● **Requirement**: Beginning at the line that contains "($\Nfam,\Oadm,b_1,\ainv$, the flavor", transcribe the remaining lines of the listing exactly; include the final line and omit everything before.

Top of Exercise data

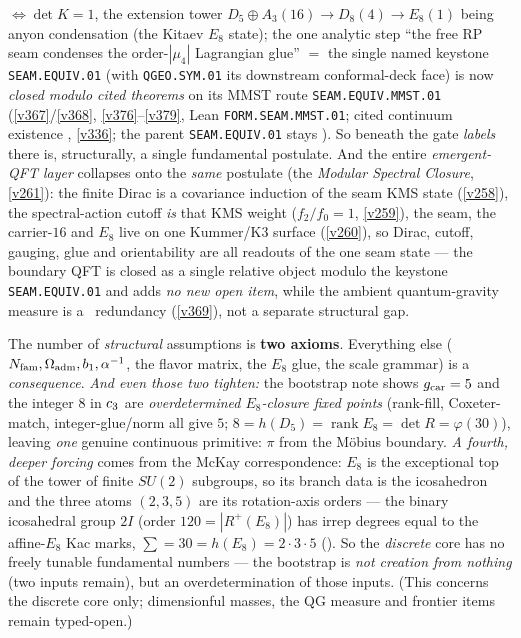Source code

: $\Leftrightarrow\det K=1$, the extension tower $D_5{\oplus}A_3(16)\to D_8(4)\to E_8(1)$ being anyon
condensation (the Kitaev $E_8$ state); the one analytic step ``the free RP seam condenses the
order-$|\mu_4|$ Lagrangian glue'' $=$ the single named keystone \texttt{SEAM.EQUIV.01} (with
\texttt{QGEO.SYM.01} its downstream conformal-deck face) is now \emph{closed modulo cited theorems} on its MMST
route \texttt{SEAM.EQUIV.MMST.01}
(\vref{v367}/\vref{v368}, \vref{v376}--\vref{v379}, Lean \texttt{FORM.SEAM.MMST.01}; cited continuum existence \mO,
\vref{v336}; the parent \texttt{SEAM.EQUIV.01} stays \mO). So beneath the gate \emph{labels} there is,
structurally, a single fundamental postulate. And the entire \emph{emergent-QFT layer} collapses onto the
\emph{same} postulate (the \emph{Modular Spectral Closure}, \vref{v261}): the finite Dirac is a
covariance induction of the seam KMS state (\vref{v258}), the spectral-action cutoff \emph{is} that KMS
weight ($f_2/f_0=1$, \vref{v259}), the seam, the carrier-$16$ and $E_8$ live on one Kummer/K3 surface
(\vref{v260}), so Dirac, cutoff, gauging, glue and orientability are all readouts of the one seam state ---
the boundary QFT is closed as a single relative object modulo the keystone \texttt{SEAM.EQUIV.01} and adds
\emph{no new open item}, while the ambient quantum-gravity measure is a \mC\ redundancy (\vref{v369}), not a separate
structural gap.
 

\begin{winboxnb}
The number of \emph{structural} assumptions is \textbf{two axioms}. Everything else
($\Nfam,\Oadm,b_1,\ainv$, the flavor matrix, the $E_8$ glue, the scale grammar) is a
\emph{consequence}. \emph{And even those two tighten:} the
bootstrap note shows $\gcar=5$ and the integer $8$ in $\cthree$ are \emph{overdetermined $E_8$-closure
fixed points} (rank-fill, Coxeter-match, integer-glue/norm all give $5$; $8=h(D_5)=\operatorname{rank}E_8=\det R=\varphi(30)$),
leaving \emph{one} genuine continuous primitive: $\pi$ from the Möbius boundary. \emph{A fourth, deeper
forcing} comes from the McKay correspondence: $E_8$ is the exceptional top of the tower of finite $SU(2)$
subgroups, so its branch data is the icosahedron and the three atoms $(2,3,5)$ are its rotation-axis orders
--- the binary icosahedral group $2I$ (order $120=|R^+(E_8)|$) has irrep degrees equal to the affine-$E_8$
Kac marks, $\sum=30=h(E_8)=2{\cdot}3{\cdot}5$ (). So the \emph{discrete}
core has no freely tunable fundamental numbers --- the bootstrap is \emph{not creation from nothing} (two
inputs remain), but an overdetermination of those inputs. (This concerns the discrete core only;
dimensionful masses, the QG measure and frontier items remain typed-open.)
   
\end{winboxnb}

Bottom of Exercise data

● **Exercise response**:
($\Nfam,\Oadm,b_1,\ainv$, the flavor matrix, the $E_8$ glue, the scale grammar) is a
\emph{consequence}. \emph{And even those two tighten:} the
bootstrap note shows $\gcar=5$ and the integer $8$ in $\cthree$ are \emph{overdetermined $E_8$-closure
fixed points} (rank-fill, Coxeter-match, integer-glue/norm all give $5$; $8=h(D_5)=\operatorname{rank}E_8=\det R=\varphi(30)$),
leaving \emph{one} genuine continuous primitive: $\pi$ from the Möbius boundary. \emph{A fourth, deeper
forcing} comes from the McKay correspondence: $E_8$ is the exceptional top of the tower of finite $SU(2)$
subgroups, so its branch data is the icosahedron and the three atoms $(2,3,5)$ are its rotation-axis orders
--- the binary icosahedral group $2I$ (order $120=|R^+(E_8)|$) has irrep degrees equal to the affine-$E_8$
Kac marks, $\sum=30=h(E_8)=2{\cdot}3{\cdot}5$ (). So the \emph{discrete}
core has no freely tunable fundamental numbers --- the bootstrap is \emph{not creation from nothing} (two
inputs remain), but an overdetermination of those inputs. (This concerns the discrete core only;
dimensionful masses, the QG measure and frontier items remain typed-open.)
   
\end{winboxnb}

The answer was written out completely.